(Data entries)

* * * * * * *

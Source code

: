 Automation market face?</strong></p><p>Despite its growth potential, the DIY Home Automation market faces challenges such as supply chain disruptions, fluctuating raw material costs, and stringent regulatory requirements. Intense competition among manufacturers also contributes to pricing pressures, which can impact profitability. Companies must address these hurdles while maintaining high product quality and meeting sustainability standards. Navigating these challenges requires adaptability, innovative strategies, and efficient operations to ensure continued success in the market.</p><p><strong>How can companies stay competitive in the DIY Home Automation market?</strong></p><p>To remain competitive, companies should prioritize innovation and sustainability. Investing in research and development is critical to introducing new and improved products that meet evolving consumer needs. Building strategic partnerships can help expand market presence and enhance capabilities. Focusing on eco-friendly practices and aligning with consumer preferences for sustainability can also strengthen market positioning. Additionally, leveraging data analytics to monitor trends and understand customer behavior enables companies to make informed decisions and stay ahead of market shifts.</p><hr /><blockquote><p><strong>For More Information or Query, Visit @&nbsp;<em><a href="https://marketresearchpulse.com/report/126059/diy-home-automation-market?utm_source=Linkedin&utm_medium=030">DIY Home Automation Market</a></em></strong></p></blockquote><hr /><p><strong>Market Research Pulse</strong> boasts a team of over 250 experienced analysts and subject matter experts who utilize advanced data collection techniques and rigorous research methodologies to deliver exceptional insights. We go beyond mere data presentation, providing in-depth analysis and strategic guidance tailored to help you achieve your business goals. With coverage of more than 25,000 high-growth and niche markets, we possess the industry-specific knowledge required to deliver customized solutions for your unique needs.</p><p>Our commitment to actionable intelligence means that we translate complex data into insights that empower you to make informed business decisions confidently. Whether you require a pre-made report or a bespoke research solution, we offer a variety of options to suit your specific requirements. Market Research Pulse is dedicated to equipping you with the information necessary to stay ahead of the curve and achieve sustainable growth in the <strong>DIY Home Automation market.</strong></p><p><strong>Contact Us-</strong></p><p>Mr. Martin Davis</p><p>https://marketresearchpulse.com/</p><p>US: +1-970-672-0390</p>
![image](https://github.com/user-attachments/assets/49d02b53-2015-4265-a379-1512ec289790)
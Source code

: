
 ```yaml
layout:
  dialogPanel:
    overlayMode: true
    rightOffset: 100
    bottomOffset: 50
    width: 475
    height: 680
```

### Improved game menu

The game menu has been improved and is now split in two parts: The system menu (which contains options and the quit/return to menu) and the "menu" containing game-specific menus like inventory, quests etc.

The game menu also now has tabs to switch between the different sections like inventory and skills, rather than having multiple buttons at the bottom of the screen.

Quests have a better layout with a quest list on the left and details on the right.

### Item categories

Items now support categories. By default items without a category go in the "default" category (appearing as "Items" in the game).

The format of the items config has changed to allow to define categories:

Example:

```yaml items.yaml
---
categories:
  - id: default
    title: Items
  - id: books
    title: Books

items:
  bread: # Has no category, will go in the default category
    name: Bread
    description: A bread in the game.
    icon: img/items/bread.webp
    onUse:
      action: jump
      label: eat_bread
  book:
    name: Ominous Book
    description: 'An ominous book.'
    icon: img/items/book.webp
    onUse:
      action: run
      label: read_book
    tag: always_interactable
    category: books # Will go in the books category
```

* * * * * * *

> **WHAT YOU HAVE TO DO**: Work through the entries, filtering for the string "default", and copy each line that holds it.

> **OUTPUT FOR THIS EXERCISE**:
Items now support categories. By default items without a category go in the "default" category (appearing as "Items" in the game).
  - id: default
  bread: # Has no category, will go in the default category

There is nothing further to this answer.